Why Conv2d is used instead of regular Patchify in ViT Pytorch?

Hi there.
In Pytorch implementation of ViT, Conv2d is used over regular Patchify. in other words, researchers in An Image is Worth 16x16 Words: Transformers for Image Recognition at Scale proposed framework which receives image in a number of pieces and processes it based on self-attention mechanism. but in Pytorch version, Conv2d is used instead of that.

VisionTransformer Class:

def _process_input(self, x: torch.Tensor) -> torch.Tensor:
        n, c, h, w = x.shape
        p = self.patch_size
        torch._assert(h == self.image_size, f"Wrong image height! Expected {self.image_size} but got {h}!")
        torch._assert(w == self.image_size, f"Wrong image width! Expected {self.image_size} but got {w}!")
        n_h = h // p
        n_w = w // p

        # (n, c, h, w) -> (n, hidden_dim, n_h, n_w)
        x = self.conv_proj(x)
        # (n, hidden_dim, n_h, n_w) -> (n, hidden_dim, (n_h * n_w))
        x = x.reshape(n, self.hidden_dim, n_h * n_w)

        # (n, hidden_dim, (n_h * n_w)) -> (n, (n_h * n_w), hidden_dim)
        # The self attention layer expects inputs in the format (N, S, E)
        # where S is the source sequence length, N is the batch size, E is the
        # embedding dimension
        x = x.permute(0, 2, 1)

        return x
def forward(self, x: torch.Tensor):
        # Reshape and permute the input tensor
        x = self._process_input(x)
        n = x.shape[0]

        # Expand the class token to the full batch
        batch_class_token = self.class_token.expand(n, -1, -1)
        x = torch.cat([batch_class_token, x], dim=1)
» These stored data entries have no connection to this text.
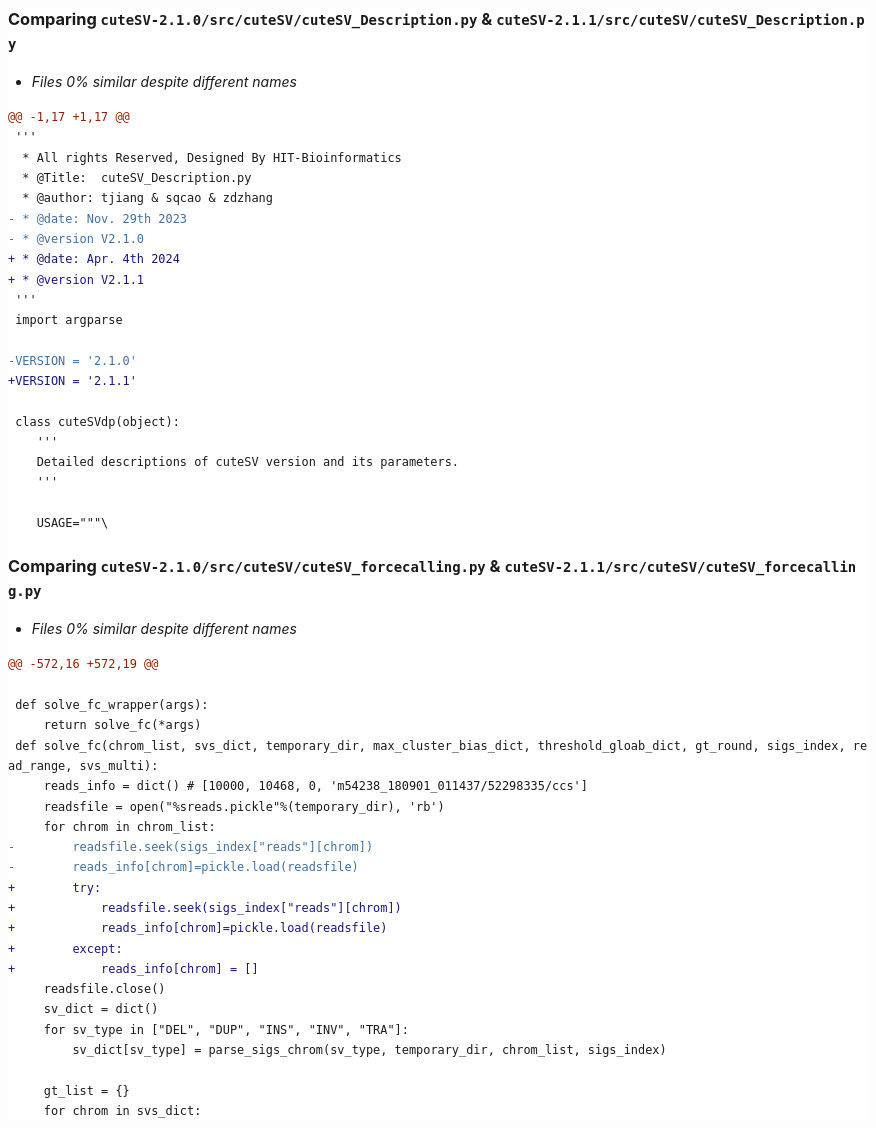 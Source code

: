 ### Comparing `cuteSV-2.1.0/src/cuteSV/cuteSV_Description.py` & `cuteSV-2.1.1/src/cuteSV/cuteSV_Description.py`

 * *Files 0% similar despite different names*

```diff
@@ -1,17 +1,17 @@
 ''' 
  * All rights Reserved, Designed By HIT-Bioinformatics   
  * @Title:  cuteSV_Description.py
  * @author: tjiang & sqcao & zdzhang
- * @date: Nov. 29th 2023
- * @version V2.1.0
+ * @date: Apr. 4th 2024
+ * @version V2.1.1
 '''
 import argparse
 
-VERSION = '2.1.0'
+VERSION = '2.1.1'
 
 class cuteSVdp(object):
 	'''
 	Detailed descriptions of cuteSV version and its parameters.
 	'''
 
 	USAGE="""\
```

### Comparing `cuteSV-2.1.0/src/cuteSV/cuteSV_forcecalling.py` & `cuteSV-2.1.1/src/cuteSV/cuteSV_forcecalling.py`

 * *Files 0% similar despite different names*

```diff
@@ -572,16 +572,19 @@
 
 def solve_fc_wrapper(args):
     return solve_fc(*args)
 def solve_fc(chrom_list, svs_dict, temporary_dir, max_cluster_bias_dict, threshold_gloab_dict, gt_round, sigs_index, read_range, svs_multi):
     reads_info = dict() # [10000, 10468, 0, 'm54238_180901_011437/52298335/ccs']
     readsfile = open("%sreads.pickle"%(temporary_dir), 'rb')
     for chrom in chrom_list:
-        readsfile.seek(sigs_index["reads"][chrom])
-        reads_info[chrom]=pickle.load(readsfile)
+        try:
+            readsfile.seek(sigs_index["reads"][chrom])
+            reads_info[chrom]=pickle.load(readsfile)
+        except:
+            reads_info[chrom] = []
     readsfile.close()
     sv_dict = dict()
     for sv_type in ["DEL", "DUP", "INS", "INV", "TRA"]:
         sv_dict[sv_type] = parse_sigs_chrom(sv_type, temporary_dir, chrom_list, sigs_index)
     
     gt_list = {}
     for chrom in svs_dict:
```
        x = self.encoder(x)

        # Classifier "token" as used by standard language architectures
        x = x[:, 0]

        x = self.heads(x)

        return x

Can anyone explain for me why Conv2d is used? why not regular Patchify?!
Thanks.

if conv_stem_configs is not None:
         >>># As per https://arxiv.org/abs/2106.14881<<<
            seq_proj = nn.Sequential()
            prev_channels = 3
            for i, conv_stem_layer_config in enumerate(conv_stem_configs):
                seq_proj.add_module(
                    f"conv_bn_relu_{i}",
                    Conv2dNormActivation(
                        in_channels=prev_channels,
                        out_channels=conv_stem_layer_config.out_channels,
                        kernel_size=conv_stem_layer_config.kernel_size,
                        stride=conv_stem_layer_config.stride,
                        norm_layer=conv_stem_layer_config.norm_layer,
                        activation_layer=conv_stem_layer_config.activation_layer,
                    ),
                )
                prev_channels = conv_stem_layer_config.out_channels
            seq_proj.add_module(
                "conv_last", nn.Conv2d(in_channels=prev_channels, out_channels=hidden_dim, kernel_size=1)
            )
            self.conv_proj: nn.Module = seq_proj
        else:
            self.conv_proj = nn.Conv2d(
                in_channels=3, out_channels=hidden_dim, kernel_size=patch_size, stride=patch_size
            )

It says in the comments to see this paper: [2106.14881] Early Convolutions Help Transformers See Better

I’m sure they did it because the data shows it to be an improvement over not doing so.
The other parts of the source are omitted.